Exercise aim ::
Scan the entries below for the string "containing" and copy every line where it turns up.

[Dataset items]
::::::

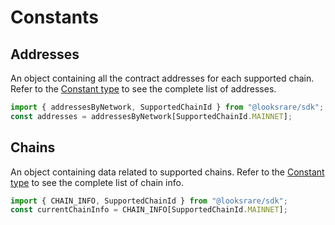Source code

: # Constants

## Addresses

An object containing all the contract addresses for each supported chain. Refer to the [Constant type](https://github.com/LooksRare/looksrare-sdk/blob/master/src/types/constants.ts) to see the complete list of addresses.

```ts
import { addressesByNetwork, SupportedChainId } from "@looksrare/sdk";
const addresses = addressesByNetwork[SupportedChainId.MAINNET];
```

## Chains

An object containing data related to supported chains. Refer to the [Constant type](https://github.com/LooksRare/looksrare-sdk/blob/master/src/types/constants.ts) to see the complete list of chain info.

```ts
import { CHAIN_INFO, SupportedChainId } from "@looksrare/sdk";
const currentChainInfo = CHAIN_INFO[SupportedChainId.MAINNET];
```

::::::

Your response ::
An object containing all the contract addresses for each supported chain. Refer to the [Constant type](https://github.com/LooksRare/looksrare-sdk/blob/master/src/types/constants.ts) to see the complete list of addresses.
An object containing data related to supported chains. Refer to the [Constant type](https://github.com/LooksRare/looksrare-sdk/blob/master/src/types/constants.ts) to see the complete list of chain info.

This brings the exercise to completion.